If you think the article would explore this dynamic further—least of all interrogate it—it doesn’t. Instead, the reader learns more about how Adams’ difficulties: wrestling with his bisexual identity, his increased alienation from his family, the tragic shooting death of his brother, and how playing the cello functioned as his therapy through it all.
It’s a beautiful story, and Adams is a sympathetic hero. Video footage of Adams performing is embedded throughout the article, and it’s particularly moving to hear him draw the strings across his instrument—the sound instantly transporting you, much in the way it must have transported Adams afternoon after afternoon, hour after hour.
I believe Adams is completely deserving of the attention he’s received since the Post article was published, glad that through the sympathy of hundreds of readers, he’s received something he hasn’t yet known in his life: the promise of financial security.
But it’s hard to read Adams’ story without thinking of the many more people like him—young people who’ve known hunger and isolation, people for whom survival is a daily endeavor, people with drive and ambition and potential waiting to be fulfilled.
It’s hard not to think about what happens when the instrument isn’t as venerated. What if Adams didn’t play the cello—and all the class implications it carries—and made beats instead? What happens when your venue isn’t the Kennedy Center, but an underfunded community center?
Adams’ profile isn’t the only example of this kind of story. There’s piece after piece about people who walk long distances to work receiving donations, sometimes cars, once their story goes viral. Rather than pressure legislators to improve infrastructure or public transportation so that all of us can have greater access to good, well-compensated jobs, Americans seem content to crowdfund their way out social inequality—medical bills, personal transportation costs, and classroom materials are all frequent targets for donation on crowdfunding sites.
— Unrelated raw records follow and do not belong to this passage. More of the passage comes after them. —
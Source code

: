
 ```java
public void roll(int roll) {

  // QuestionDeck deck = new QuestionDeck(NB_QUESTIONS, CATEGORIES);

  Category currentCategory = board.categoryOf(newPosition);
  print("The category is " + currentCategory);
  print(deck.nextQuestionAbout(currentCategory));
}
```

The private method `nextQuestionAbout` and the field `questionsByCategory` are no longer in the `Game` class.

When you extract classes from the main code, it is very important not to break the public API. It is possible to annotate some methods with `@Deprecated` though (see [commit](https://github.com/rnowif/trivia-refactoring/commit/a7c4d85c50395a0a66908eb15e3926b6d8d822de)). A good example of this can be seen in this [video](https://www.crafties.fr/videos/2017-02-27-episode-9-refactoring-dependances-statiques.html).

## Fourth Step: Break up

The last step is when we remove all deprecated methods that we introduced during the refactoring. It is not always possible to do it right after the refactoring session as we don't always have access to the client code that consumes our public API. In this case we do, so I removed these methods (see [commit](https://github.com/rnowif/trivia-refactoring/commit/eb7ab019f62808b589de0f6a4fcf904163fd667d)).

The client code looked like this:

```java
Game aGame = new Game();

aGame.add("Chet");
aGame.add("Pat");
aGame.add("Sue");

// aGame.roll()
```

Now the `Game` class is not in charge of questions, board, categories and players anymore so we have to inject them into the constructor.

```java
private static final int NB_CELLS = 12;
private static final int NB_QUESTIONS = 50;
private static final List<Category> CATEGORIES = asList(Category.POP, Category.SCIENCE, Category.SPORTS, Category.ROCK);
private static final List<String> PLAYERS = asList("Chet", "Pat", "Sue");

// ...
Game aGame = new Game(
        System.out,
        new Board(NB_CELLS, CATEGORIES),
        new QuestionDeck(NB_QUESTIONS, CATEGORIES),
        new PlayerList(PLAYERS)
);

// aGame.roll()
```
This kind of solution is inadequate, and it’s the context that Adams’ story needs to be set against.
It’s possible to be happy for Adams and simultaneously mourn the many young people like him who never get the sparkling profile piece in a national newspaper. Young people equally bright and worthy of our attention, our well-wishes, our invitations to home-cooked meals, our investment. They are wellsprings of possibility that we’ve rendered invisible because the barriers to their success are so high. They sit in underfunded schools, and in neighborhoods shaped by redlining. They are criminalized in their classrooms, punished at disproportionate rates for the ways they dress and talk. They go to school hungry; if they’re lucky, their school administrators care enough to set up a food pantry where they can get basic groceries. They are pushed out of school. They go broke trying to chase the American Dream. They disappear from sight.
Without a cello in their hand, few notice at all.